Sep 30, 2019 | Dr C K Narayan | Interesting Read, Long Term Impact, Market Related | 2 Comments

Animal spirits in the market.

ANIMAL SPIRITS IN THE MARKET.

Recently, the words ‘animal spirits’ have become popular ever since it got used by govt officials in connection with the economy and industry etc. Thinking about it, I realised that ‘animal’ spirits applies even more to trading and investing! Here is how.

Jake Bernstein in his book The Compleat Day trader compares the process of waiting for a good trade to show up to the way a jungle cat waits for its prey in the savannah grass. He describes the qualities of the cat and shows how traders need to develop those kinds of qualities to become successful in the market.

Then there are quizzes that ask you to think of an animal when you think of the market or trading/investing. The animal you think of is supposed to represent your state of mind, your psychology towards the markets. It is postulated that the qualities of the animal that you thought of are the ways you perceive the market to be and hence your behavioural patterns will be in response to how you see the market or its equivalent, the animal.

These are interesting but the most interesting aspect was an article written by Richard Bookstaber, titled “Risk Management in Complex Organizations”. The article deals with risk and how to deal with it. In this article, Bookstaber writes,

The best measure of adaptation to unanticipated risks in the biological setting is the length of time a species has survived. A species that has survived for hundreds of millions of years can be considered, de facto, to have a better strategy for dealing with unanticipated risks than one that has survived for a short time. In contrast, a species that is prolific and successful during a short time period but then dies out after an unanticipated event may be thought of as having a good mechanism for coping with the known risks of one environment but not for dealing with unforeseeable changes.

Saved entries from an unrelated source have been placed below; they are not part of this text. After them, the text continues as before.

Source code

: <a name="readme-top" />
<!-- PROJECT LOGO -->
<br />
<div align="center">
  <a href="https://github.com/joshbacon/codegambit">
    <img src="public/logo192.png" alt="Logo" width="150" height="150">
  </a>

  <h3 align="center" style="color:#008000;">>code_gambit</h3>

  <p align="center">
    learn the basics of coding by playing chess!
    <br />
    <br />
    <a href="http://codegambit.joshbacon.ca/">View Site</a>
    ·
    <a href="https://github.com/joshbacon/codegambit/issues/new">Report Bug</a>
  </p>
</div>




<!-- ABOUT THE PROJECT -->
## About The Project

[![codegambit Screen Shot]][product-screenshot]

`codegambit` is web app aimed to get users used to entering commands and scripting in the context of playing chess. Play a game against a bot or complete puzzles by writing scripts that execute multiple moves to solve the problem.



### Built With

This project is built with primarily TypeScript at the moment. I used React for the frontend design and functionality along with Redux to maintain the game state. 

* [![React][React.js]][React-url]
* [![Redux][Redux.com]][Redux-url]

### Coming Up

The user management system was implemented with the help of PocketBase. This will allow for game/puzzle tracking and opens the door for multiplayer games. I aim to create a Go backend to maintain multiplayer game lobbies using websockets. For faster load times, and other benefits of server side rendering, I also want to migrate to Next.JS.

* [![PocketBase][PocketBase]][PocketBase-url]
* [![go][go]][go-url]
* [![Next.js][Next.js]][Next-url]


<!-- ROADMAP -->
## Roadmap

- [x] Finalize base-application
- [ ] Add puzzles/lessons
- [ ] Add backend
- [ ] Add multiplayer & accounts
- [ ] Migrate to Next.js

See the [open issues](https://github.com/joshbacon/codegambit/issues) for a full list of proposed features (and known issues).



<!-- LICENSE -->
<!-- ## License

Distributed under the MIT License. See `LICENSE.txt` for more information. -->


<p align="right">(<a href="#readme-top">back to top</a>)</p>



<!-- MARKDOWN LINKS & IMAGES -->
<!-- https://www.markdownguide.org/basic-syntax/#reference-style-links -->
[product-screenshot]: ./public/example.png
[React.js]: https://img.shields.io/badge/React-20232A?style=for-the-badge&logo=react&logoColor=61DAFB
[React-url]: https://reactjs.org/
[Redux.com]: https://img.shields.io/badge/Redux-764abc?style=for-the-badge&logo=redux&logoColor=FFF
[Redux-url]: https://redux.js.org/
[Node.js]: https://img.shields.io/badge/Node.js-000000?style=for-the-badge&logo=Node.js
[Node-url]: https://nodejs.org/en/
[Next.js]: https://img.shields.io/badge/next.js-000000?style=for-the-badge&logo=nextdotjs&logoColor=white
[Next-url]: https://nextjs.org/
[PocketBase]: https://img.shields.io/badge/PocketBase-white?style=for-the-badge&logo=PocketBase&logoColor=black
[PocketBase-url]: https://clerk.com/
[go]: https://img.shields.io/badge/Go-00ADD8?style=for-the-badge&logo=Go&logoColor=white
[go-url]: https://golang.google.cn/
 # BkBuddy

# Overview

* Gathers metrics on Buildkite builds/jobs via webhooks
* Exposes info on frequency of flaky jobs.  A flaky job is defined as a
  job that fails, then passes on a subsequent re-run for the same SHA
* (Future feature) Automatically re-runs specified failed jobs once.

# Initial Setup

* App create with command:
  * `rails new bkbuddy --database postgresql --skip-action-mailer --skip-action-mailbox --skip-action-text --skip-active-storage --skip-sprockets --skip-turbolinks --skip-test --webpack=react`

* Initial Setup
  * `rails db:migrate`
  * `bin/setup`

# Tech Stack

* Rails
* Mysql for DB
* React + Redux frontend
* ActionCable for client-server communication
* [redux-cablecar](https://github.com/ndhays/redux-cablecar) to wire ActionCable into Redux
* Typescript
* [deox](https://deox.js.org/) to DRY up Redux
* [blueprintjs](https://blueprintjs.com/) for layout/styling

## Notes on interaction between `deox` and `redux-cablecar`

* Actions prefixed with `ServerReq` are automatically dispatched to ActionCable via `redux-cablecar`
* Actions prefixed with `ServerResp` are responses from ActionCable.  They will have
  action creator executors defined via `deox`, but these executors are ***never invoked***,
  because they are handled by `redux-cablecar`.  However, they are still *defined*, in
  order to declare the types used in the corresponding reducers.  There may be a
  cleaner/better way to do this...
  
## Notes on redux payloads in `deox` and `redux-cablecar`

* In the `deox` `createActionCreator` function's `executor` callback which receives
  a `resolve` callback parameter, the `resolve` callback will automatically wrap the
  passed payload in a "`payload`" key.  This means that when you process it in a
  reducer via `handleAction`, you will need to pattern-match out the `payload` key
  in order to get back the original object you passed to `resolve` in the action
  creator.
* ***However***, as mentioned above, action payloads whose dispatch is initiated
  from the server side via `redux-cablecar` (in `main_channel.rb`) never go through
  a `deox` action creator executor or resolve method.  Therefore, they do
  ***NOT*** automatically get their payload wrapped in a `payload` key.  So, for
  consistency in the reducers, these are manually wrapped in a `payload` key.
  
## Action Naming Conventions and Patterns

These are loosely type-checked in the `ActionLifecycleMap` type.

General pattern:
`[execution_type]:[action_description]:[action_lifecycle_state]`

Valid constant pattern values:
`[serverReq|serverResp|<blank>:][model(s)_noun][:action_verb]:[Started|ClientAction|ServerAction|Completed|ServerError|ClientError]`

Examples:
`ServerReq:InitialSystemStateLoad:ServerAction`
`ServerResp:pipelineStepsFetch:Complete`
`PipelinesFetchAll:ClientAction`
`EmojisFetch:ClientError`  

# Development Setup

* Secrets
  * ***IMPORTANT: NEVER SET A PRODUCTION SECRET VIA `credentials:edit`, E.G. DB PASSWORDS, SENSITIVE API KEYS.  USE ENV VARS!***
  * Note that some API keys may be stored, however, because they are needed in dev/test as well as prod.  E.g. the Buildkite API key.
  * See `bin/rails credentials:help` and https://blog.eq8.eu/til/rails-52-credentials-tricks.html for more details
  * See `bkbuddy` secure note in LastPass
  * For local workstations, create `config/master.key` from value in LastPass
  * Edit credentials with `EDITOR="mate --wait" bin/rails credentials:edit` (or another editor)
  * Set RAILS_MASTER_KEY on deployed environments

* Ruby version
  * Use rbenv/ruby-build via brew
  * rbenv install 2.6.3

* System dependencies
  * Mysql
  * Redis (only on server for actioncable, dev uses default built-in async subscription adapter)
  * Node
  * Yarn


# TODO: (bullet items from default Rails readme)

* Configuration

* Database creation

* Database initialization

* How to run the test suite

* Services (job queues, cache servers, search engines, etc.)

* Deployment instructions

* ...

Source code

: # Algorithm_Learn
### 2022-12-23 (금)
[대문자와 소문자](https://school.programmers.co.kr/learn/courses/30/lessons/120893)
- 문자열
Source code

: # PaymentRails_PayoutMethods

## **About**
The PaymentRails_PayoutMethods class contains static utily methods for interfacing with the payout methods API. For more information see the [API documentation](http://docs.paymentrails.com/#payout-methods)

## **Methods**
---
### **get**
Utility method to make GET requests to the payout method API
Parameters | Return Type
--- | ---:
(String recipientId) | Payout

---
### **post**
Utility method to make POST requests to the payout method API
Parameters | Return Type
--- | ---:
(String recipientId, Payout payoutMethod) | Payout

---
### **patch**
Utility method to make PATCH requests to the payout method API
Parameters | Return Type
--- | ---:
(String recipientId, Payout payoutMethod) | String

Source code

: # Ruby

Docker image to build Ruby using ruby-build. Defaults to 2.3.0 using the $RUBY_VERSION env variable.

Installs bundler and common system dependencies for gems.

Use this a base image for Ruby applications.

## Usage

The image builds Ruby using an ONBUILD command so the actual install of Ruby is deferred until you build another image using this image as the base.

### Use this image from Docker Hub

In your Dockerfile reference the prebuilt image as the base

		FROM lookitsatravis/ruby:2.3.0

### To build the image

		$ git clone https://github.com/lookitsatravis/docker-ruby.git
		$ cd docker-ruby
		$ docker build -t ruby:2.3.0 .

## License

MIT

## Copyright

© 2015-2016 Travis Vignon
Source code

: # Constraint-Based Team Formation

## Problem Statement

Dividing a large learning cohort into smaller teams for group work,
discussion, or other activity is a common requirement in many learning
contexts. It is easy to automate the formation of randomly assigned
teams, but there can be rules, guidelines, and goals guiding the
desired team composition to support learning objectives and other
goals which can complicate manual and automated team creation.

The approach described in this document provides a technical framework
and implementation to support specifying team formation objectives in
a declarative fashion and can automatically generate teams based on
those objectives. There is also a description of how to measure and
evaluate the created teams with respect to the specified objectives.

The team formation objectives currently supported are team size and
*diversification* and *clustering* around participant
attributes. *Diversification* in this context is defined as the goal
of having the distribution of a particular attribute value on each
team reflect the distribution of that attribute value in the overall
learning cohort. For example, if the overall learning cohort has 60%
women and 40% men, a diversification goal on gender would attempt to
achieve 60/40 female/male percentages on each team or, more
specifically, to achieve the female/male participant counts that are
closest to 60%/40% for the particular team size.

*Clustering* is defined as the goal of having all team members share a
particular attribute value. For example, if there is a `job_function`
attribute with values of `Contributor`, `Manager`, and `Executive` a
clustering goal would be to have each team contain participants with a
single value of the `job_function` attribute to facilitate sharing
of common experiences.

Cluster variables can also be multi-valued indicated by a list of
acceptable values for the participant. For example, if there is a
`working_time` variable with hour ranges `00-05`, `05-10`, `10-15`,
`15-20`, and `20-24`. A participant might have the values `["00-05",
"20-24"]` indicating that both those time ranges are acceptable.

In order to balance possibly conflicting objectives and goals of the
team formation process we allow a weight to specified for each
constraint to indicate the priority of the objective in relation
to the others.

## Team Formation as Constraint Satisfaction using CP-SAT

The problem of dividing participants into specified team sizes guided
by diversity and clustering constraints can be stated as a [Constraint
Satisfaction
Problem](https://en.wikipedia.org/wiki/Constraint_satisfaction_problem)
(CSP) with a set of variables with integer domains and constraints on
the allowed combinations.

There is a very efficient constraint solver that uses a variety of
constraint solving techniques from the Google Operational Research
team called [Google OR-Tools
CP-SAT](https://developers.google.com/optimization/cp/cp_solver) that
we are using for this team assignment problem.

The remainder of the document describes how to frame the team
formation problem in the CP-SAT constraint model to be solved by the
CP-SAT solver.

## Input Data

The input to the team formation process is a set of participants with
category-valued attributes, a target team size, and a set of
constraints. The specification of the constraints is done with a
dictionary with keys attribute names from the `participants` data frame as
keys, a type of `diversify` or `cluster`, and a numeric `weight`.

I thought this passage was particularly applicable to us as players of the market. How so? Think of this- the minute we take a position in the market – as a trade or an investment- we start on a road of risk. As long as the position is open, the risk is open. Much of investment and trading thesis- particularly the latter- is about how to deal with the risk aspect and how to control it, how to minimise it etc. After all, reward is what the market gives us and we don’t control that at any point of time. The only thing that we can control, ergo, is risk. Now, as Bookstaber describes, as a market player, we have to deal with expected or known risk as well as unknown or unforeseeable risk. And we have to survive them.

Going back to Bookstaber’s words, let’s think of what species has survived the longest? It is the cockroach. This is one pest that has survived millions of years and therefore holds out as an example of dealing well with expected as well as unexpected risk. Hence it would be logical to conclude that whatever the cockroach does to deal with risk (of both kinds) should be worth copying and doing!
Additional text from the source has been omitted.